## [INSTRUCTIONS FOR THE TASK]
In the lines below, look for "Humanities". Copy each line where it appears.

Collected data

******************************

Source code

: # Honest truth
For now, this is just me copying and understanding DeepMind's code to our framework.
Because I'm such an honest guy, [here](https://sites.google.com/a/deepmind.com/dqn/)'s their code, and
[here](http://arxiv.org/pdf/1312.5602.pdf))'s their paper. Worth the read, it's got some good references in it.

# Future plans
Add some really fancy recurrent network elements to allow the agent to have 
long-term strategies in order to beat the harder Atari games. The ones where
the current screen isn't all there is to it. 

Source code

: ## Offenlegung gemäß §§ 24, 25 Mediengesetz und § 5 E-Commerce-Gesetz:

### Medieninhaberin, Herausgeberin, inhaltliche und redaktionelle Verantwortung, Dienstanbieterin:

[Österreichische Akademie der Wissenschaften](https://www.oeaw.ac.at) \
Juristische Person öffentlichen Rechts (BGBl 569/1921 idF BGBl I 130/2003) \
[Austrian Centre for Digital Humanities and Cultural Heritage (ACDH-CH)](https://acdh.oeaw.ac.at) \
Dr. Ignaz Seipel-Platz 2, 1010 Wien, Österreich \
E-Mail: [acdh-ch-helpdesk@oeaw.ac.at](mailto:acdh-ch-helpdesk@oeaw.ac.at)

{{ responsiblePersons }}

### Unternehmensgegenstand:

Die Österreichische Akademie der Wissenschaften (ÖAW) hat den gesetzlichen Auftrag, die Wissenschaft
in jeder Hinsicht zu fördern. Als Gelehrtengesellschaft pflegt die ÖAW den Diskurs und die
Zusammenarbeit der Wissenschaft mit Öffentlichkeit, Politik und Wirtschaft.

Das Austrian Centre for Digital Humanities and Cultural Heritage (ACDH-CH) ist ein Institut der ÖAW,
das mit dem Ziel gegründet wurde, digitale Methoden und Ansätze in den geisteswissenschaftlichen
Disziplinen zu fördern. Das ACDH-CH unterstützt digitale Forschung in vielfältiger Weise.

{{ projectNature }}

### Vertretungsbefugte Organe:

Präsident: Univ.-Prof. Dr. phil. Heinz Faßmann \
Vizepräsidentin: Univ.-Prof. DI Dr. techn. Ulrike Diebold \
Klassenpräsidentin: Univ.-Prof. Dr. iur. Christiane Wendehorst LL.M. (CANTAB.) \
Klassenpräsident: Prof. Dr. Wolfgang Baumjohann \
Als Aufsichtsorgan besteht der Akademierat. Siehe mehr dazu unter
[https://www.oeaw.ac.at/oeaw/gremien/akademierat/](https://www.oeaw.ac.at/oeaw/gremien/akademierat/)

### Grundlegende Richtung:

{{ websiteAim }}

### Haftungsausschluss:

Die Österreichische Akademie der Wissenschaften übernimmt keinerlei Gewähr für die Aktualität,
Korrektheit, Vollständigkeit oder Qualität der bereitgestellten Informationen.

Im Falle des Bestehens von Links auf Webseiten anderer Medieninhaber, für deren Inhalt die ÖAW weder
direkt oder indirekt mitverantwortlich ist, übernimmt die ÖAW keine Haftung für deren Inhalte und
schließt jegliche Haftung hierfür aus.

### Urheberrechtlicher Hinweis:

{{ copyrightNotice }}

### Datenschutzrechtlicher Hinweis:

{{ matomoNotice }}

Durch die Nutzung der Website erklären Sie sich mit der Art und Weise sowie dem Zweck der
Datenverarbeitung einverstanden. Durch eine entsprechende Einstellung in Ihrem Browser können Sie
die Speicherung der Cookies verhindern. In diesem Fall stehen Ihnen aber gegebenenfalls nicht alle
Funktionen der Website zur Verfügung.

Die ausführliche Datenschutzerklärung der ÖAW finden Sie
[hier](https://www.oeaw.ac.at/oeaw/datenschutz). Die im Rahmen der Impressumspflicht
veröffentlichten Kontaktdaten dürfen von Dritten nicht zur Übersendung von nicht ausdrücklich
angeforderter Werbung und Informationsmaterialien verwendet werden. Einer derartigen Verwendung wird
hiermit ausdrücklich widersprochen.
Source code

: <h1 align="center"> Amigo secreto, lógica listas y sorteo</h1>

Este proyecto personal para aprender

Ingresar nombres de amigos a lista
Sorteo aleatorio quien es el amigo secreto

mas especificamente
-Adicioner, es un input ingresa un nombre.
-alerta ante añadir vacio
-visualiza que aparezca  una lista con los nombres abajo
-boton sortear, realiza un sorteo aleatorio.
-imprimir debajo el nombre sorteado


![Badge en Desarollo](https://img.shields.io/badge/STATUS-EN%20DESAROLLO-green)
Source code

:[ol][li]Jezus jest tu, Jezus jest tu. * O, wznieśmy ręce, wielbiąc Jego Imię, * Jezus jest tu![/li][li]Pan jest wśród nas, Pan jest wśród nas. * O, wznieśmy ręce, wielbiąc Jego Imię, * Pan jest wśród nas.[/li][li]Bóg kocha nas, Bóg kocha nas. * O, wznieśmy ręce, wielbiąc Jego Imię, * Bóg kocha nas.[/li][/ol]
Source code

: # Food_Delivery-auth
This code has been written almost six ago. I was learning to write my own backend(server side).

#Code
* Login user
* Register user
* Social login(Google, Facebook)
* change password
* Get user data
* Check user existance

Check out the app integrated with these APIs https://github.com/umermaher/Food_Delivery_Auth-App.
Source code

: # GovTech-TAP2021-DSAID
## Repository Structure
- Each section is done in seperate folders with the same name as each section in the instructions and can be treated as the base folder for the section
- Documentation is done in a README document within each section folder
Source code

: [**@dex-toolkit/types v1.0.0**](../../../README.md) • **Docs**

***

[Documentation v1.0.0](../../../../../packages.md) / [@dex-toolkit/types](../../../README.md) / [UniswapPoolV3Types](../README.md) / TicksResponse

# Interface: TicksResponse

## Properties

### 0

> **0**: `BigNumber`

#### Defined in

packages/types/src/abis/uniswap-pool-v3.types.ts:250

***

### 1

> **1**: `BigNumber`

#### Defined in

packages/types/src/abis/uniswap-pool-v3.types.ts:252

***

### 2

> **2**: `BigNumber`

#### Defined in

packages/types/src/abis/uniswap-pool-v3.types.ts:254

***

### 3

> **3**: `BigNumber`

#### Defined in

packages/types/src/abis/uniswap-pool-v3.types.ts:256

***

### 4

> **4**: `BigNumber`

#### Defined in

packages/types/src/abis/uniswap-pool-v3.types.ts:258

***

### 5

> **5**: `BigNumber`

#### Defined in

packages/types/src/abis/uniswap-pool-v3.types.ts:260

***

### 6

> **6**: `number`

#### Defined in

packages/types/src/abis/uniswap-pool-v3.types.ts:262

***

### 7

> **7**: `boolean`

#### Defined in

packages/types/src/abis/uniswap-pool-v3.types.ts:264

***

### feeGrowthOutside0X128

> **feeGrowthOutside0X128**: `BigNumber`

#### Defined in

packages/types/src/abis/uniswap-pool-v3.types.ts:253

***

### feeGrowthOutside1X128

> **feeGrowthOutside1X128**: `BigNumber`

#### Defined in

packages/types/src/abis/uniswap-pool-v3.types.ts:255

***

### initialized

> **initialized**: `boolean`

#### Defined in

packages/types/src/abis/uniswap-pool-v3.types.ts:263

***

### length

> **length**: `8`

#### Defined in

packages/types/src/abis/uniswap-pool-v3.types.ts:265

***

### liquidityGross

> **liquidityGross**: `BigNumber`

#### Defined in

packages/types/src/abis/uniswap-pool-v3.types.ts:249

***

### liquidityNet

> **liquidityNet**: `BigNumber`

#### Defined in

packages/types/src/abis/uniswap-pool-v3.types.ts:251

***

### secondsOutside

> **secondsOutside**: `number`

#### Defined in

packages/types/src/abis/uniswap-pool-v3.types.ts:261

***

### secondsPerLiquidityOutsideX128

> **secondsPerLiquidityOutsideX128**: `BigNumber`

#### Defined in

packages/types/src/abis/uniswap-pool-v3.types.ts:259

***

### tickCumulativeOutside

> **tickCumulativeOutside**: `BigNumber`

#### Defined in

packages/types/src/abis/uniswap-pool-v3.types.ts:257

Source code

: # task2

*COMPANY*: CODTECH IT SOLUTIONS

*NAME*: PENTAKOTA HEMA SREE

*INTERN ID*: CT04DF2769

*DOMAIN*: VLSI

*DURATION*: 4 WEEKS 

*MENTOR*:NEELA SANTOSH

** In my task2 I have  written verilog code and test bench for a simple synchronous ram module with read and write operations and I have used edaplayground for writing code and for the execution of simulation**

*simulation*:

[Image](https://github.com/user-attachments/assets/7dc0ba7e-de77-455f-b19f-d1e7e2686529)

******************************

## [EXERCISE RESULT]
[Austrian Centre for Digital Humanities and Cultural Heritage (ACDH-CH)](https://acdh.oeaw.ac.at) \
Das Austrian Centre for Digital Humanities and Cultural Heritage (ACDH-CH) ist ein Institut der ÖAW,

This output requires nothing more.